Applying the Triple Product in n-dimension

[rachbomb]

I would like to show that (cxb).a = (axc).b in Rⁿ where x denotes the cross product and . denotes the dot product.

Since the cross product is only defined in R¹, R³, and R⁷, my inclination is to prove the above equation in cases (case one being a,b,c are vectors in R¹, etc). However, this seems a bit tedious, particularly for R⁷.

I am familiar with the Triple Product in R³, but am unsure if it applies in Rⁿ, and if so how to prove it. If so, this seems like a much quicker and more concise proof.

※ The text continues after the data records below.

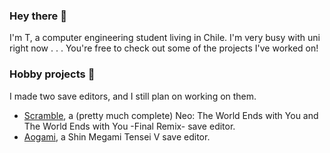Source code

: ### Hey there 🍣
I'm T, a computer engineering student living in Chile. I'm very busy with uni right now . . .
You're free to check out some of the projects I've worked on!

### Hobby projects 🧶
I made two save editors, and I still plan on working on them.
- [Scramble](https://github.com/supremetakoyaki/Scramble), a (pretty much complete) Neo: The World Ends with You and The World Ends with You -Final Remix- save editor.
- [Aogami](https://github.com/supremetakoyaki/Aogami), a Shin Megami Tensei V save editor.
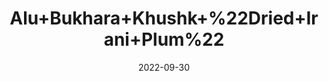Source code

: ---
title: 'Alu+Bukhara+Khushk+%22Dried+Irani+Plum%22'
date: '2022-09-30' 
metatag: '' 
inventory: '0' 
draft: false 
# meta description 
shortDescripton: ''
description: 'Dry+Fruit'
longdescription: ''
featured: True
# product Price
price: '250.0'
# Product Short Description
productID: '2E878FEF-922C-ED11-9968-005056B3A416'
type: 'products'
category: 'Dry+Fruit' 
thumnailproduct: 'https://eraconnect.blob.core.windows.net/product-images/aminsaddiquidawakhana/2E878FEF-922C-ED11-9968-005056B3A416.webp' 
images:
  - image: 'https://eraconnect.blob.core.windows.net/product-images/aminsaddiquidawakhana/2E878FEF-922C-ED11-9968-005056B3A416.webp'  
Variants:
---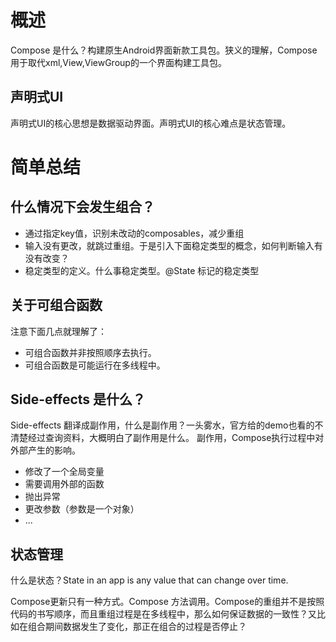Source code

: # 概述

Compose 是什么？构建原生Android界面新款工具包。狭义的理解，Compose用于取代xml,View,ViewGroup的一个界面构建工具包。

## 声明式UI

声明式UI的核心思想是数据驱动界面。声明式UI的核心难点是状态管理。

# 简单总结

## 什么情况下会发生组合？

- 通过指定key值，识别未改动的composables，减少重组
- 输入没有更改，就跳过重组。于是引入下面稳定类型的概念，如何判断输入有没有改变？
- 稳定类型的定义。什么事稳定类型。@State 标记的稳定类型


## 关于可组合函数

注意下面几点就理解了：

- 可组合函数并非按照顺序去执行。
- 可组合函数是可能运行在多线程中。

## Side-effects 是什么？

Side-effects 翻译成副作用，什么是副作用？一头雾水，官方给的demo也看的不清楚经过查询资料，大概明白了副作用是什么。
副作用，Compose执行过程中对外部产生的影响。

- 修改了一个全局变量
- 需要调用外部的函数
- 抛出异常
- 更改参数（参数是一个对象）
- ...

## 状态管理

什么是状态？State in an app is any value that can change over time.

Compose更新只有一种方式。Compose 方法调用。Compose的重组并不是按照代码的书写顺序，而且重组过程是在多线程中，那么如何保证数据的一致性？又比如在组合期间数据发生了变化，那正在组合的过程是否停止？
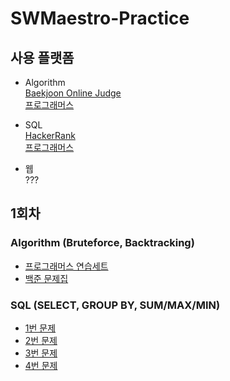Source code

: # SWMaestro-Practice

## 사용 플랫폼
- Algorithm  
[Baekjoon Online Judge](https://www.acmicpc.net/)  
[프로그래머스](https://school.programmers.co.kr/learn/challenges?order=recent&page=1&languages=cpp%2Cpython3)  

- SQL  
[HackerRank](https://www.hackerrank.com/domains/sql)  
[프로그래머스](https://school.programmers.co.kr/learn/challenges?order=recent&page=1&languages=mysql%2Coracle)

- 웹  
???

## 1회차
### Algorithm (Bruteforce, Backtracking)  
- [프로그래머스 연습세트](https://school.programmers.co.kr/learn/courses/30/parts/12230)  
- [백준 문제집](https://www.acmicpc.net/group/workbook/view/16230/51702)

### SQL (SELECT, GROUP BY, SUM/MAX/MIN)
- [1번 문제](https://school.programmers.co.kr/learn/courses/30/lessons/131697)  
- [2번 문제](https://school.programmers.co.kr/learn/courses/30/lessons/132201)  
- [3번 문제](https://school.programmers.co.kr/learn/courses/30/lessons/132202)  
- [4번 문제](https://school.programmers.co.kr/learn/courses/30/lessons/132203)  
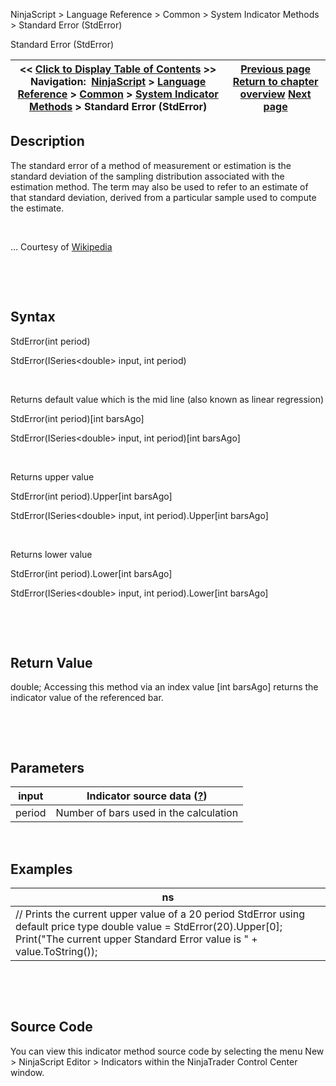 ﻿


NinjaScript \> Language Reference \> Common \> System Indicator Methods \> Standard Error (StdError)






















Standard Error (StdError)







| \<\< [Click to Display Table of Contents](standard_error_stderror.md) \>\> **Navigation:**     [NinjaScript](ninjascript-1.md) \> [Language Reference](language_reference_wip-1.md) \> [Common](common-1.md) \> [System Indicator Methods](indicators-1.md) \> Standard Error (StdError) | [Previous page](standard_deviation_stddev-1.md) [Return to chapter overview](indicators-1.md) [Next page](stochastics-1.md) |
| --- | --- |











## Description


The standard error of a method of measurement or estimation is the standard deviation of the sampling distribution associated with the estimation method. The term may also be used to refer to an estimate of that standard deviation, derived from a particular sample used to compute the estimate.


 


... Courtesy of [Wikipedia](http://en.wikipedia.org/wiki/Standard_error_(statistics))


 


 


## Syntax


StdError(int period)  

StdError(ISeries\<double\> input, int period)


 


Returns default value which is the mid line (also known as linear regression)  

StdError(int period)\[int barsAgo]  

StdError(ISeries\<double\> input, int period)\[int barsAgo]


 


Returns upper value  

StdError(int period).Upper\[int barsAgo]  

StdError(ISeries\<double\> input, int period).Upper\[int barsAgo]


 


Returns lower value  

StdError(int period).Lower\[int barsAgo]  

StdError(ISeries\<double\> input, int period).Lower\[int barsAgo]


 


 


## Return Value


double; Accessing this method via an index value \[int barsAgo] returns the indicator value of the referenced bar.


 


 


## Parameters




| input | Indicator source data ([?](valid_input_data_for_indicator-1.md)) |
| --- | --- |
| period | Number of bars used in the calculation |



 


## 


## Examples




| ns |
| --- |
| // Prints the current upper value of a 20 period StdError using default price type double value \= StdError(20).Upper\[0]; Print("The current upper Standard Error value is " \+ value.ToString()); |



 


 


## Source Code


You can view this indicator method source code by selecting the menu New \> NinjaScript Editor \> Indicators within the NinjaTrader Control Center window.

Please help! Any assistance is greatly appreciated. Thanks!

 

[Simon_Tyler]

The cross-product in 7 dimensions is not unique - since there is a 5-dimensional subspace orthogonal to any 2 linearly independent vectors. (There is a nontrivial binary cross product only in 3 and 7 dimensions.)

Let's use the choice of cross product given by Lounesto (http://en.wikipedia.org/wiki/Seven-dimensional_cross_product#Coordinate_expressions").
Given the basis e_i where i=1,...,7 modulo 7, the cross product is the antisymmetric and cyclic extension of $$e_i\times e_{i+1}=e_{i+3}$$ i.e.
$$\begin{align*} e_i\times e_{i+1}&=e_{i+3}=-e_{i+1}\times e_i \\ e_{i+3}\times e_i&=e_{i+1}=-e_i\times e_{i+3} \\ e_{i+1}\times e_{i+3}&=e_i=-e_{i+3}\times e_{i+1} \end{align*}$$
This can be written using Kronecker deltas
$$e_i\times e_j=\Delta_{ijk}e_k =\left(\delta _{i,j+1,k+3}-\delta _{i+1,j,k+3}+\delta _{i+3,j,k+1} -\delta _{i,j+3,k+1}+\delta _{i+1,j+3,k}-\delta _{i+3,j+1,k}\right)e_k$$
where, by construction, the symbol $$\Delta_{ijk}$$ is antisymmetric under exchange of indices and symmetric under cyclic permutations.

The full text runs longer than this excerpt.